- **Problem statement**
Exactly and only the lines from the first entry through the line with "#1 , recenzent" should be copied, both ends included, with no pictures.

Dataset entries:
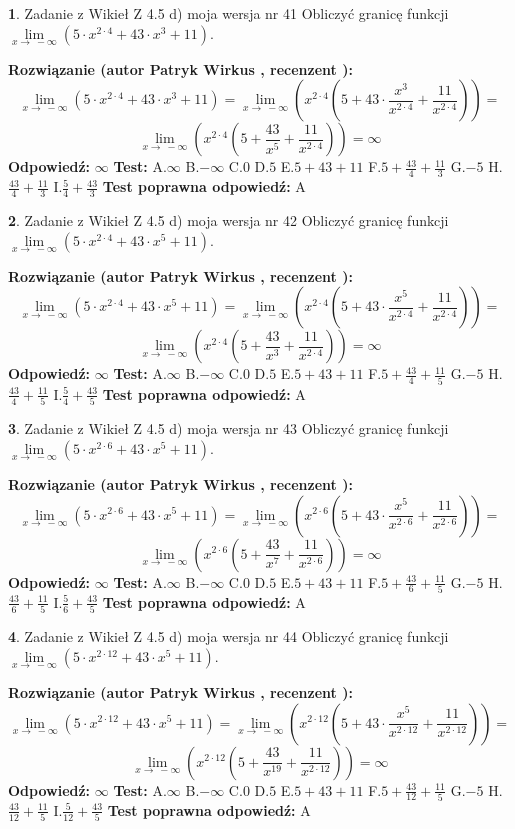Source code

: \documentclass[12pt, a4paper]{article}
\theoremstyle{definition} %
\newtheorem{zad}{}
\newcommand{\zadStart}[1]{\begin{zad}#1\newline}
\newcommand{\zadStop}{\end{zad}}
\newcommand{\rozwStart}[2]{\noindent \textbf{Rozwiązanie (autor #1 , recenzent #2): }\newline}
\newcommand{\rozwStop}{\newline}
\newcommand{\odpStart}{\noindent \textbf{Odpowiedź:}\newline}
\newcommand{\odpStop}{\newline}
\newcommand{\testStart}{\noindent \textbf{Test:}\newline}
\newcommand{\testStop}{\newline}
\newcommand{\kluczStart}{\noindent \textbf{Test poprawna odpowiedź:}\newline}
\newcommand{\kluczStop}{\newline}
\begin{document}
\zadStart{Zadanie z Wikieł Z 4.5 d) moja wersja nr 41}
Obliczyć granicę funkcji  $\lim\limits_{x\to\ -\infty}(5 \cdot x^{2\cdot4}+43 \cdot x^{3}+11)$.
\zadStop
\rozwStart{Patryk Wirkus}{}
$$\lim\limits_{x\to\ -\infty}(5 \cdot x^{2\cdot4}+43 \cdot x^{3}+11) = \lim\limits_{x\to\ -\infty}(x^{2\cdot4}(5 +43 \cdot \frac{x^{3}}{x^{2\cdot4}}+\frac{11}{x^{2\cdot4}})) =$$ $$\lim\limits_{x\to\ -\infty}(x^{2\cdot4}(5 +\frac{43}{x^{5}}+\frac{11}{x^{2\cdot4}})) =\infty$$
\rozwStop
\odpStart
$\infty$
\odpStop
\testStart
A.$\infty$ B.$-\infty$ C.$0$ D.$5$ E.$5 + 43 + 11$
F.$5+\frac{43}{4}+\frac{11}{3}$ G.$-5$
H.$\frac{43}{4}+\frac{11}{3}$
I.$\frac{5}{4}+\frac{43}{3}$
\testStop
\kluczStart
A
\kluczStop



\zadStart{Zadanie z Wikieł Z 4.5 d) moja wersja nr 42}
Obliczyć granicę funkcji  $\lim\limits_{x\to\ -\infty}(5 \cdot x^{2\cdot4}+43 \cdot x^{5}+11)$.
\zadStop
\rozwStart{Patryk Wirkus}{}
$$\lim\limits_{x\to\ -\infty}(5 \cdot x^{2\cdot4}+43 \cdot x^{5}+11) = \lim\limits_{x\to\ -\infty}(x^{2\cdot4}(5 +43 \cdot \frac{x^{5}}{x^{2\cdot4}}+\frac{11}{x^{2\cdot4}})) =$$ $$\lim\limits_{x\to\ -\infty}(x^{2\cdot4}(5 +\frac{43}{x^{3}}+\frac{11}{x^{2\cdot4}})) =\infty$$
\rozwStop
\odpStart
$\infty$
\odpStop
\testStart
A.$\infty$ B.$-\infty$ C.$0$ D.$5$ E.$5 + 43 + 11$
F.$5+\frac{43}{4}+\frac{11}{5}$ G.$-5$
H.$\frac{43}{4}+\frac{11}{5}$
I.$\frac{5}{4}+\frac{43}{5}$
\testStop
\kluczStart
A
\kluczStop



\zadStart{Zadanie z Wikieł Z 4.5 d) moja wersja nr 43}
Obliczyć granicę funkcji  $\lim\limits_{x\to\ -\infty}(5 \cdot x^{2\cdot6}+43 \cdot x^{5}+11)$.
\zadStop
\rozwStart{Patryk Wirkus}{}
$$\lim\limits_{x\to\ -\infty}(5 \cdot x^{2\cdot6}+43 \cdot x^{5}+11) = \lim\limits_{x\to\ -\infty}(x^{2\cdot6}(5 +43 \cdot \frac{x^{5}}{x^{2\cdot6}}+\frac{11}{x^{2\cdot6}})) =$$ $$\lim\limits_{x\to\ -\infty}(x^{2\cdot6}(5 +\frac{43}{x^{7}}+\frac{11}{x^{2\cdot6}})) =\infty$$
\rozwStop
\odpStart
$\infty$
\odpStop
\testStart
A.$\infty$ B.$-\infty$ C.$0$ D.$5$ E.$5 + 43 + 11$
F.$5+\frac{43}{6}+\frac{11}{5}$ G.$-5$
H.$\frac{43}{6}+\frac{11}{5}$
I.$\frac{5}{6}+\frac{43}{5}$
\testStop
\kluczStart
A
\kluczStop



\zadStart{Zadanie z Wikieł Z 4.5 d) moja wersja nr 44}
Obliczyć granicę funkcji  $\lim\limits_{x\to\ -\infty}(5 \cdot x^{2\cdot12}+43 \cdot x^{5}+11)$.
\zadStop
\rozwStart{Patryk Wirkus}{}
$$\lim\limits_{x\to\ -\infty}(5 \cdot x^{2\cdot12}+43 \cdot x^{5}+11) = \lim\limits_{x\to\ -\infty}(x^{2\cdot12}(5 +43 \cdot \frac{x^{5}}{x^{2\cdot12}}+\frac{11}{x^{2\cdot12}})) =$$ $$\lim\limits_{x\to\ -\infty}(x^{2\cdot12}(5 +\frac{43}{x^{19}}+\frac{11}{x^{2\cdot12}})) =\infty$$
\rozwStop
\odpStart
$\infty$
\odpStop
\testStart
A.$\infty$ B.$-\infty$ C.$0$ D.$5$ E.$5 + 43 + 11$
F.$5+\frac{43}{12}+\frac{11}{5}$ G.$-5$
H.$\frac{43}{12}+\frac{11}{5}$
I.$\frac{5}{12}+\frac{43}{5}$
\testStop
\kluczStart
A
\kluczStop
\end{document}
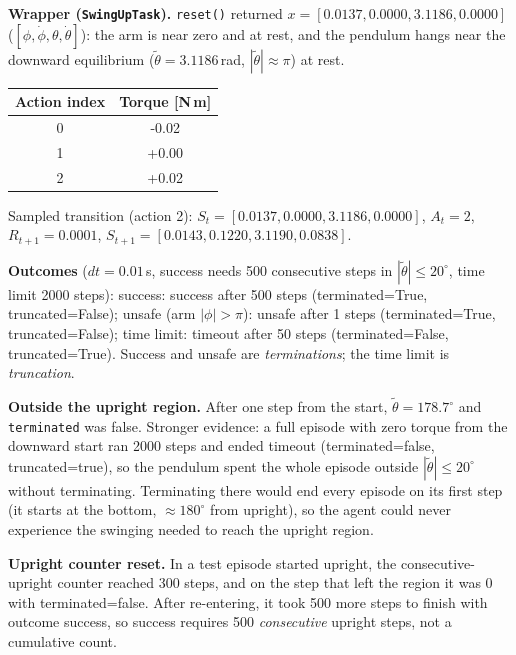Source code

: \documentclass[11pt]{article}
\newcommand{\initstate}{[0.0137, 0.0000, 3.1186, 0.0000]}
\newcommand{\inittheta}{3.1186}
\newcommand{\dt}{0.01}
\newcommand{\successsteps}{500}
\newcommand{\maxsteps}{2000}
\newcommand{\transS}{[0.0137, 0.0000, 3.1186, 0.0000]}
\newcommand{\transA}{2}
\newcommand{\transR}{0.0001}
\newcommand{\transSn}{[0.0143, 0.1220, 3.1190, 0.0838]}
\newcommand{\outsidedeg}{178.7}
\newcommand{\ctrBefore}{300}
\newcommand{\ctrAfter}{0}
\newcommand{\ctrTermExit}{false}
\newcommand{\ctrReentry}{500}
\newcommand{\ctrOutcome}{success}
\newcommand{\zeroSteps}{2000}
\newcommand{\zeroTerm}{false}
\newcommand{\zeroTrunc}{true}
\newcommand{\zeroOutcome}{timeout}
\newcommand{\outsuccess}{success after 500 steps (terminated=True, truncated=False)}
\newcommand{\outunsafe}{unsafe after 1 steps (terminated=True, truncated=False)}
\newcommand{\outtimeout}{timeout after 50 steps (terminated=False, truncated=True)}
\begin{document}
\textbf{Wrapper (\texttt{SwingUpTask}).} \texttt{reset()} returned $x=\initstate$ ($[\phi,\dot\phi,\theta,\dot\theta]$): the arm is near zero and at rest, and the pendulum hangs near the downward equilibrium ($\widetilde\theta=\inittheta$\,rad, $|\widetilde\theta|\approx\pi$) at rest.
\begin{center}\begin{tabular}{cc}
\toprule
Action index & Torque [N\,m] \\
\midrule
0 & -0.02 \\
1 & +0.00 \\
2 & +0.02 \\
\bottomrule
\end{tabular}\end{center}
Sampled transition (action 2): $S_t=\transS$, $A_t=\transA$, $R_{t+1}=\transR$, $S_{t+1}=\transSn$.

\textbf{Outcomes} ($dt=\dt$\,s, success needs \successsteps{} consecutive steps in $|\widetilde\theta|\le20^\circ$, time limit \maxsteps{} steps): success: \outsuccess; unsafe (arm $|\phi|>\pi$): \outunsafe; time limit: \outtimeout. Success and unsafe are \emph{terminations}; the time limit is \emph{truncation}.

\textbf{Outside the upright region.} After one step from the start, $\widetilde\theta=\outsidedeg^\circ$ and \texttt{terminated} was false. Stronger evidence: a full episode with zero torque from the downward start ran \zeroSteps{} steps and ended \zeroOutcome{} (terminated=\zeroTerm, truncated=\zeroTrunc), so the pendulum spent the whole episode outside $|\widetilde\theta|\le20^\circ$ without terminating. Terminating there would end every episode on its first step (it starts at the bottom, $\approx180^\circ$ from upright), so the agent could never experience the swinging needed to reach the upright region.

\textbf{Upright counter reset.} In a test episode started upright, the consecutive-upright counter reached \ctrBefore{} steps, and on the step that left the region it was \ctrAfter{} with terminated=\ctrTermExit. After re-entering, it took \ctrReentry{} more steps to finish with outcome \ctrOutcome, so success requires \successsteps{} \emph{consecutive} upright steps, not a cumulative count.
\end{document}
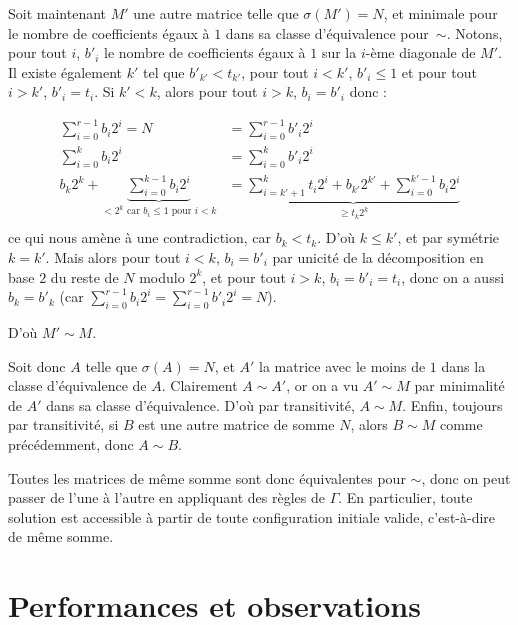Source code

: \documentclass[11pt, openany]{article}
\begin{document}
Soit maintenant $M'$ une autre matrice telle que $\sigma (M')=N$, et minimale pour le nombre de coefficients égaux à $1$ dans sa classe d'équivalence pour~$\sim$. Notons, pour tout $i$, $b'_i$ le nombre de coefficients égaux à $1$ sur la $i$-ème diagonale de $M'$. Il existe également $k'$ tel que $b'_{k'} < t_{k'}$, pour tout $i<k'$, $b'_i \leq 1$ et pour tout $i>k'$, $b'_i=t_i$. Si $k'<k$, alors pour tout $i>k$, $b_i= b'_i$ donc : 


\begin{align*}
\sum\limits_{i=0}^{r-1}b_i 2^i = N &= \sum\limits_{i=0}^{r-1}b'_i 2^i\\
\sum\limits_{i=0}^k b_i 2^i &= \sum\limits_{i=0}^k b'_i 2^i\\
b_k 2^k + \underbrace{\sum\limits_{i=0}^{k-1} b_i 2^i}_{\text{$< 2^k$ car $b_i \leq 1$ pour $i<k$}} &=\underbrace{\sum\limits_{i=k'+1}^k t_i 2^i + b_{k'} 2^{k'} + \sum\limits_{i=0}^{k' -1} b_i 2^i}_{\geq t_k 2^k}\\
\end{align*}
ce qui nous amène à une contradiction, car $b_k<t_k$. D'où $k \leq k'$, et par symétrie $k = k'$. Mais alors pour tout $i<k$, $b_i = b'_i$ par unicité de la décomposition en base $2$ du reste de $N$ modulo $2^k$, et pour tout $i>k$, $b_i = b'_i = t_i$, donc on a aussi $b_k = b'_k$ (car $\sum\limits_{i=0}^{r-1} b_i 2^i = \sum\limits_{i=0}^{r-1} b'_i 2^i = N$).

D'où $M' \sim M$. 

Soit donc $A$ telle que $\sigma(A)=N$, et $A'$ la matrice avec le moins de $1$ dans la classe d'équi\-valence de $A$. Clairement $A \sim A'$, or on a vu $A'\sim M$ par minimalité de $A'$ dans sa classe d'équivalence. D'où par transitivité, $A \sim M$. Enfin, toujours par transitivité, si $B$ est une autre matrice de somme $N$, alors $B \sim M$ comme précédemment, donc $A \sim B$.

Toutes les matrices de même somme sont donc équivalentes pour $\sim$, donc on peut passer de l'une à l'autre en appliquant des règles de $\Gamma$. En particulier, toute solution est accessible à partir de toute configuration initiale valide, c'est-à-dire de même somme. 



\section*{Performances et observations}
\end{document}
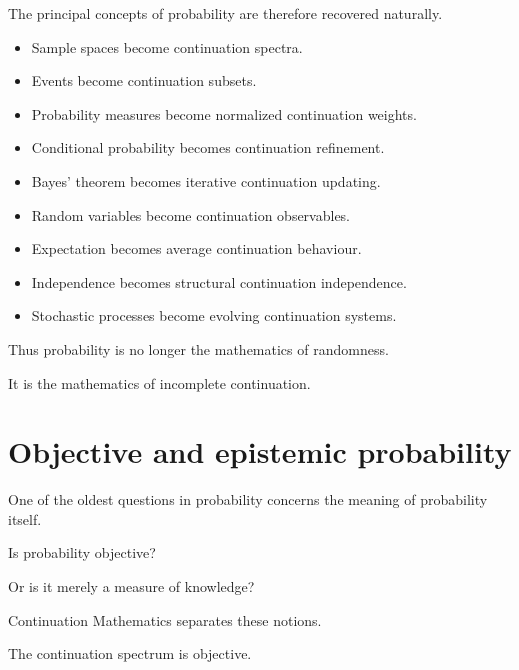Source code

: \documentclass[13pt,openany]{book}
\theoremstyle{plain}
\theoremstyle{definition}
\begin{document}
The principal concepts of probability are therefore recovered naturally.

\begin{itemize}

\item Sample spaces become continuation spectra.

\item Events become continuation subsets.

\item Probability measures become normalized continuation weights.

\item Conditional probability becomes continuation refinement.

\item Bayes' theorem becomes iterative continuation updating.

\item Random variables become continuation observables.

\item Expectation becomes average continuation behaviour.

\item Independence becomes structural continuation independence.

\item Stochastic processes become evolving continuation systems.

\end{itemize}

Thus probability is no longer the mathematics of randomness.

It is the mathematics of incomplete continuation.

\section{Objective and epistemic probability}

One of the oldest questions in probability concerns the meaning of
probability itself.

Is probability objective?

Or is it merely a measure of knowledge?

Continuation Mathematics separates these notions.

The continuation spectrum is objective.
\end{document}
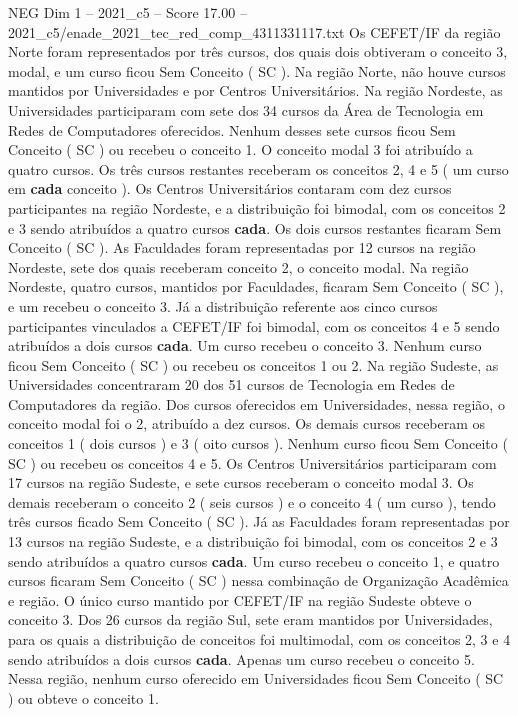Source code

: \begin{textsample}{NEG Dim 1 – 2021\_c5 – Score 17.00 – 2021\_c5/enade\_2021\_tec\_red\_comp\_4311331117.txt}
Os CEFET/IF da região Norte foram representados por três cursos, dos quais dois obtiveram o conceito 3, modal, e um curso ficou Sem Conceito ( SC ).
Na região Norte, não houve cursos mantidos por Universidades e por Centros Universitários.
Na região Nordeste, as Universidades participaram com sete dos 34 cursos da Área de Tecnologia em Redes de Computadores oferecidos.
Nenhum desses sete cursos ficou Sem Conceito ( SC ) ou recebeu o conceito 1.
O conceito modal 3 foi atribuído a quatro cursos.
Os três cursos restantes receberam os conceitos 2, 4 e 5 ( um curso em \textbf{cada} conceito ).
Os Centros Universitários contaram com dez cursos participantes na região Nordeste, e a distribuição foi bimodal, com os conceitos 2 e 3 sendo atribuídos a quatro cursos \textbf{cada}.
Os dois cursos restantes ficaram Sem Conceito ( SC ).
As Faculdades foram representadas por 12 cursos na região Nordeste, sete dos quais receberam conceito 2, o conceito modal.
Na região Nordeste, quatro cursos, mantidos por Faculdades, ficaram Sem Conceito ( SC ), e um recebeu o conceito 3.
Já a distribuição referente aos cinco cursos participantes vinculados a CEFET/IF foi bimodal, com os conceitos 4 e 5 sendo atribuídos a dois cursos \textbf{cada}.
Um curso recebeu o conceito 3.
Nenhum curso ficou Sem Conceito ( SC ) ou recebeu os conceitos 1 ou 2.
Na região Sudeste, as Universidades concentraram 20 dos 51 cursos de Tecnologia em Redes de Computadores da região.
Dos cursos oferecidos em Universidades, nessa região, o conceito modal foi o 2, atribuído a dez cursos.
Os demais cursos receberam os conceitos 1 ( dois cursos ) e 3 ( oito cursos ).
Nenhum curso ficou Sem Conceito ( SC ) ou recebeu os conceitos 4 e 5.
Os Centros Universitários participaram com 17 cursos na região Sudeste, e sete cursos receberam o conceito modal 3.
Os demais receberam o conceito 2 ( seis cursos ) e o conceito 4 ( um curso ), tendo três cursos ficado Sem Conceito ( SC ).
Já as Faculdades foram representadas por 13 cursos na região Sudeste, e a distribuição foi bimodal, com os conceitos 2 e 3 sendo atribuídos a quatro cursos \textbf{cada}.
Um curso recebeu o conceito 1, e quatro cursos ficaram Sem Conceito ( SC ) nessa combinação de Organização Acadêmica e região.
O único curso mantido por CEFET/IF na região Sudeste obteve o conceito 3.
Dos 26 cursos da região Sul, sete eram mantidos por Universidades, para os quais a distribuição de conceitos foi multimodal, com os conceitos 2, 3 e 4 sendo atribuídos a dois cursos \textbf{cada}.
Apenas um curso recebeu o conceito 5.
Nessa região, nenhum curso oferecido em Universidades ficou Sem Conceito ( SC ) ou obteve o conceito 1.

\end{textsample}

- **Answer to this problem**
Source code

: \documentclass[12pt, a4paper]{article}
\theoremstyle{definition} %
\newtheorem{zad}{}
\newcommand{\zadStart}[1]{\begin{zad}#1\newline}
\newcommand{\zadStop}{\end{zad}}
\newcommand{\rozwStart}[2]{\noindent \textbf{Rozwiązanie (autor #1 , recenzent #2): }\newline}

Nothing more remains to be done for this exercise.